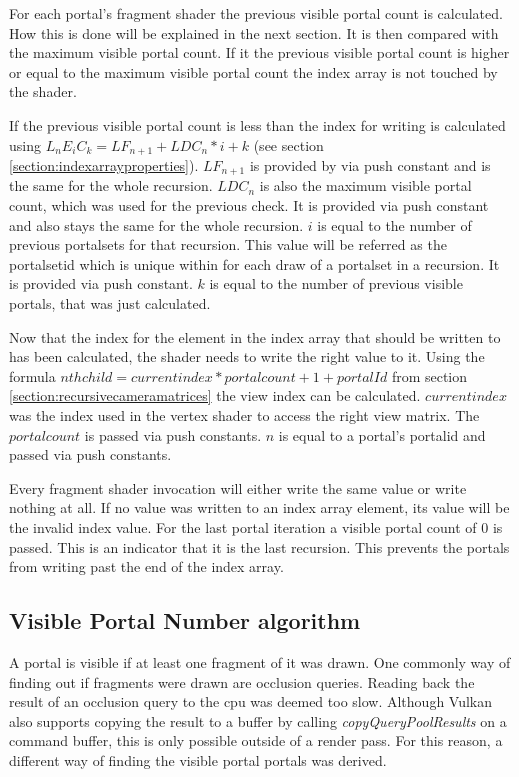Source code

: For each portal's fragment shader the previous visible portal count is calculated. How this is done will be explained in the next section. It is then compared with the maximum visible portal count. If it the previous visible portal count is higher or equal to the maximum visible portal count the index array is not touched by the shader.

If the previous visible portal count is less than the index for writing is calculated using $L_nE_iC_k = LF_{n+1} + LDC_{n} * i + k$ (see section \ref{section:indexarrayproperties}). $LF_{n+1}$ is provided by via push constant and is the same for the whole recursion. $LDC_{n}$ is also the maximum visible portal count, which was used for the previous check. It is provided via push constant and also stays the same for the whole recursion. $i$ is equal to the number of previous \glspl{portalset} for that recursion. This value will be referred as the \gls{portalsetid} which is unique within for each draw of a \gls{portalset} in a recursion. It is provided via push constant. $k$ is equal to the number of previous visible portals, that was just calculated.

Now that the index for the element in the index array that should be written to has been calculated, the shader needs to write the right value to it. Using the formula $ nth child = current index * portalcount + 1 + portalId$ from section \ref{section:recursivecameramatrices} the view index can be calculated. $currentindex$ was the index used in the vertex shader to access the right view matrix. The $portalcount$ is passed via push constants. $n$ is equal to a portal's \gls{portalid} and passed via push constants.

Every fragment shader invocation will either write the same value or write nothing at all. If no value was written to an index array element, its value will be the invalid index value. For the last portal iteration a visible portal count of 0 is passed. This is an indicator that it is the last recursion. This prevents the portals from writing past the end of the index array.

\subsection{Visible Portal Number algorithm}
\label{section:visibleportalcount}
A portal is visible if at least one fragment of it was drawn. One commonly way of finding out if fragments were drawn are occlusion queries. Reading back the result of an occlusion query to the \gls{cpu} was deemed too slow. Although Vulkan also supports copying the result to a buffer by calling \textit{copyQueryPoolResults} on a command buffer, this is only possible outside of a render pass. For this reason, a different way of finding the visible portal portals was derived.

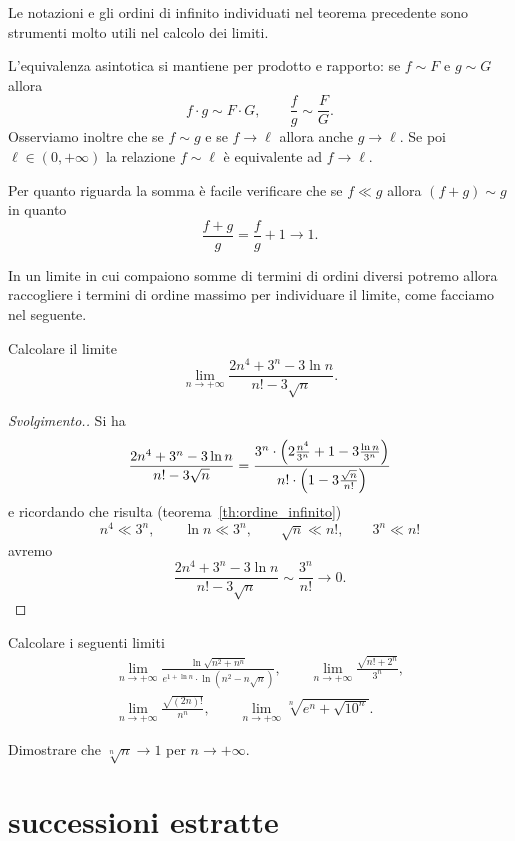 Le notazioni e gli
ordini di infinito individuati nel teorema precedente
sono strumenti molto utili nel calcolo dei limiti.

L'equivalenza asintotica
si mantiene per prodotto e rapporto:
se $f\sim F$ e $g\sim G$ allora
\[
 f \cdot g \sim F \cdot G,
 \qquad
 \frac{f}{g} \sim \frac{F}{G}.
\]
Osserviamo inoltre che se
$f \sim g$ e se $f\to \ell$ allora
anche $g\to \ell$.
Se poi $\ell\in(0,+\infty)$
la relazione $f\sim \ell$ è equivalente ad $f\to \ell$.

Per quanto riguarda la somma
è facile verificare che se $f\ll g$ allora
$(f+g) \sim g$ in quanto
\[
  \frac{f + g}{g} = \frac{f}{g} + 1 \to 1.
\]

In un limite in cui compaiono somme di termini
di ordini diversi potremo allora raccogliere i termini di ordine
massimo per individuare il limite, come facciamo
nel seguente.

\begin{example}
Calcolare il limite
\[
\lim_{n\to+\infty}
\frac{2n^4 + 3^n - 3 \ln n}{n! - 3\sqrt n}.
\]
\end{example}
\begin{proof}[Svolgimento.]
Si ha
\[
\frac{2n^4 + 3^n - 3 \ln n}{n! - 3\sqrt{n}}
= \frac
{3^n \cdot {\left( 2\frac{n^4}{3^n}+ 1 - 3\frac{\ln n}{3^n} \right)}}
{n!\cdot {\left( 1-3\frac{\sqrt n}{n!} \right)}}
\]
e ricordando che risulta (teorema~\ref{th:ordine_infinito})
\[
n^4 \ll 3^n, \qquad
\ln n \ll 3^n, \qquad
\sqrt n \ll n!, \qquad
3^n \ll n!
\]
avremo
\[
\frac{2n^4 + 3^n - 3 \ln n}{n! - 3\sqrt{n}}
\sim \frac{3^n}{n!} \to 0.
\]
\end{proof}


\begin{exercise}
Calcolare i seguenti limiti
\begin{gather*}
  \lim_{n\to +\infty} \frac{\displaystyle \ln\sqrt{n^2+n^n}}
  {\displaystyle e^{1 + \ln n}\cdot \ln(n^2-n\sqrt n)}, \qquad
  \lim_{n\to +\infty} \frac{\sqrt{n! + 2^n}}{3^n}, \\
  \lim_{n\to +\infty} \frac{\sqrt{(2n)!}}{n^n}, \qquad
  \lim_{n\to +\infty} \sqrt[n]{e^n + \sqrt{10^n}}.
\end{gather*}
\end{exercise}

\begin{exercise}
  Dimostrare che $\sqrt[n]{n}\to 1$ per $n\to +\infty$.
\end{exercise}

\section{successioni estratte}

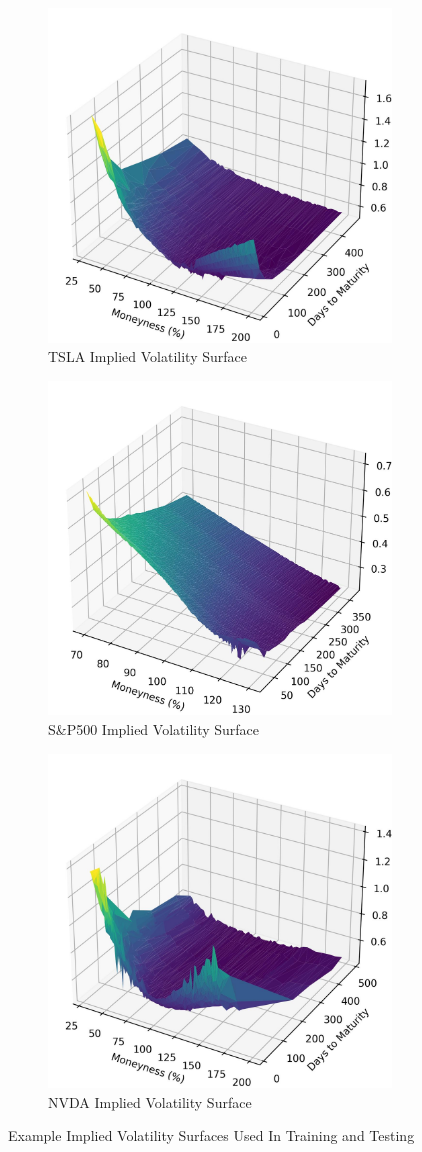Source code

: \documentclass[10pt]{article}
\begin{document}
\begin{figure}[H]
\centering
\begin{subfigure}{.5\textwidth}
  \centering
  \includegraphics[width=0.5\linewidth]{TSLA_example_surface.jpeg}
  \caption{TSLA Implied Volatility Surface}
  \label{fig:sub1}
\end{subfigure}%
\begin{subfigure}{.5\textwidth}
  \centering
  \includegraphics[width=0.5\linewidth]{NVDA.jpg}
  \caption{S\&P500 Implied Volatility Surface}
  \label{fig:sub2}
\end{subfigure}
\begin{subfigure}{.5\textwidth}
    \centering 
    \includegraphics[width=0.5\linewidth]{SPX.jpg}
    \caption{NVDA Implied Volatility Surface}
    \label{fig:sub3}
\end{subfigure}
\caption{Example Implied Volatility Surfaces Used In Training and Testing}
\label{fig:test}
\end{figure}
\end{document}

### AIM OF THE EXERCISE
Which lines of the listing include the string "caption"? Pull them out.

### RESPONSE TO THIS TASK
  \caption{TSLA Implied Volatility Surface}
  \caption{S\&P500 Implied Volatility Surface}
    \caption{NVDA Implied Volatility Surface}
\caption{Example Implied Volatility Surfaces Used In Training and Testing}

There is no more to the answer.